Sim, somos viciados nas próprias crenças, dependentes das próprias verdades, toxicômanos das próprias convicções. E, como ocorre em todas as dependências, precisamos repetir nossas verdades para que não caiamos no pânico da dúvida, na ameaça da mutação. Inventamos uma pacificação ilusória e grandiloquente. Seu nome: Coerência. Coerência passa a ser uma grande virtude. “Fulano, conheço-o há trinta anos. Sempre na mesma posição. Tipo coerente está ali”. E assim saudamos alguém que parou no tempo, que tão logo ganhou uma convicção, fechou-se a todas as demais.
Assim na crenças, assim nas idéias e assim, também, nos sentimentos, nas vontades e nos hábitos. A rigor não sabemos o que estamos fazendo para renovar o que há de antigo em nós. Em geral, nada. Não me refiro ao que há de permanente, pois o ser humano é feito de permanências e provisoriedades.

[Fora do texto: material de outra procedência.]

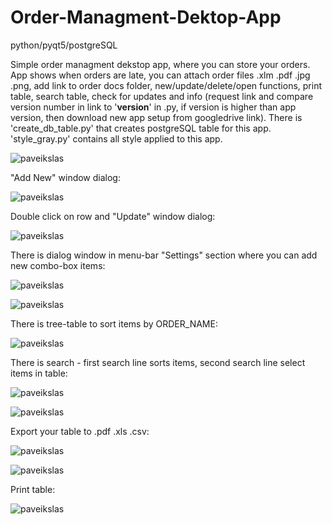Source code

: # Order-Managment-Dektop-App
python/pyqt5/postgreSQL

Simple order managment dekstop app, where you can store your orders.
App shows when orders are late, you can attach order files .xlm .pdf .jpg .png, add link to order docs folder, new/update/delete/open functions, print table, search table, check for updates and info (request link and compare version number in link to '__version__' in .py, if version is higher than app version, then download new app setup from googledrive link). There is 'create_db_table.py' that creates postgreSQL table for this app. 'style_gray.py' contains all style applied to this app.

![paveikslas](https://user-images.githubusercontent.com/51360361/231741651-509e7e5d-fbee-4385-bbf8-80108608984b.png)

"Add New" window dialog:

![paveikslas](https://user-images.githubusercontent.com/51360361/231741917-db48320e-6a9f-4437-8eb9-40b617e9d0cd.png)

Double click on row and "Update" window dialog:

![paveikslas](https://user-images.githubusercontent.com/51360361/231742012-bdd2e7bf-7ebf-4cc7-9844-fe360172edc9.png)

There is dialog window in menu-bar "Settings" section where you can add new combo-box items:

![paveikslas](https://user-images.githubusercontent.com/51360361/231742385-d35de624-2f36-4fce-a607-c51590728d4d.png)

![paveikslas](https://user-images.githubusercontent.com/51360361/231742520-682d21f9-5712-4fe2-bc53-bb53301e0a59.png)

There is tree-table to sort items by ORDER_NAME:

![paveikslas](https://user-images.githubusercontent.com/51360361/231742642-c4a02372-14d5-45d5-93fd-898815ba6b74.png)

There is search - first search line sorts items, second search line select items in table:

![paveikslas](https://user-images.githubusercontent.com/51360361/231743271-f8b04043-e7cd-4840-a4fe-5f77dd114fcd.png)

![paveikslas](https://user-images.githubusercontent.com/51360361/231743510-c5d15f80-9360-40cd-a36d-cc641dcd4f2e.png)

Export your table to .pdf .xls .csv:

![paveikslas](https://user-images.githubusercontent.com/51360361/224936731-190de9fa-2636-4509-b9bc-24e881166b0c.png)

![paveikslas](https://user-images.githubusercontent.com/51360361/224936097-8a496102-55db-4dd1-8347-af269b831e58.png)

Print table:

![paveikslas](https://user-images.githubusercontent.com/51360361/231742835-20b6c58e-8777-48df-b92d-dbbffcca81b4.png)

As permanências (ligadas às essências) devem ficar. Mas as provisoriedades que se tornam antigas, paradas e repetitivas e que ali estão remanescentes por nossa preguiça de examiná-las ou por nossa incapacidade (ou medo) de removê-las, estas precisam ser revistas, checadas, postas em discussão, em debates e arejamento.

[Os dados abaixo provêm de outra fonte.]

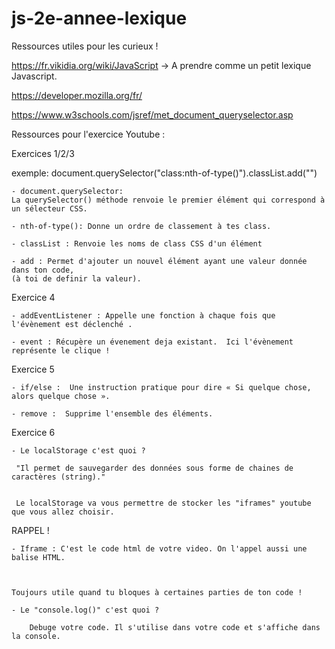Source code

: # js-2e-annee-lexique

Ressources utiles pour les curieux !  


https://fr.vikidia.org/wiki/JavaScript  ->  A prendre comme un petit lexique Javascript.  

https://developer.mozilla.org/fr/

https://www.w3schools.com/jsref/met_document_queryselector.asp




Ressources pour l'exercice Youtube :


Exercices 1/2/3

exemple: document.querySelector("class:nth-of-type()").classList.add("")

    - document.querySelector:
    La querySelector() méthode renvoie le premier élément qui correspond à un sélecteur CSS.

    - nth-of-type(): Donne un ordre de classement à tes class.

    - classList : Renvoie les noms de class CSS d'un élément
    
    - add : Permet d'ajouter un nouvel élément ayant une valeur donnée dans ton code,
    (à toi de definir la valeur).
    
    
    
   
    
Exercice 4


    - addEventListener : Appelle une fonction à chaque fois que l'évènement est déclenché .
    
    - event : Récupère un évenement deja existant.  Ici l'évènement représente le clique !
    
    
Exercice 5

    - if/else :  Une instruction pratique pour dire « Si quelque chose, alors quelque chose ».
    
    - remove :  Supprime l'ensemble des éléments.
    
    
    
 Exercice 6
    
    - Le localStorage c'est quoi ? 
    
     "Il permet de sauvegarder des données sous forme de chaines de caractères (string)." 
     
     
     Le localStorage va vous permettre de stocker les "iframes" youtube que vous allez choisir.




 
   RAPPEL !

    - Iframe : C'est le code html de votre video. On l'appel aussi une balise HTML.
    
    

    Toujours utile quand tu bloques à certaines parties de ton code !

    - Le "console.log()" c'est quoi ?
    
        Debuge votre code. Il s'utilise dans votre code et s'affiche dans la console.
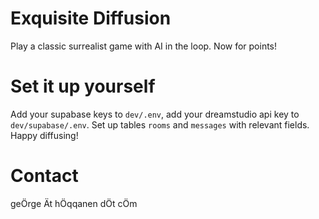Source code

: # Exquisite Diffusion

Play a classic surrealist game with AI in the loop. Now for points!

# Set it up yourself

Add your supabase keys to `dev/.env`, add your dreamstudio api key to `dev/supabase/.env`. Set up tables `rooms` and `messages` with relevant fields. Happy diffusing!

# Contact

geÖrge Ät hÖqqanen dÖt cÖm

Assim vejo o Ano Novo. Como a esperança dessa renovação, que tem nome: criatividade. Criar é manter a vida viva. Criar é ganhar da morte. Morte é tudo o que deixou de ser criado.Criatividade é, pois, imbricado no conceito da vida. Não há como separar os dois conceitos. Vida é criação e criação é vida. Só criatividade nos dará possibilidade de solução para cada desafio do novo. As soluções jamais se repetem. Nós é que nos repetimos por medo, comodismo ou burrice. Adoramos repetir, tememos renovar, por isso tanto sofremos."

E aqui, faço um convite: Que fazer tudo novo em um ano novo?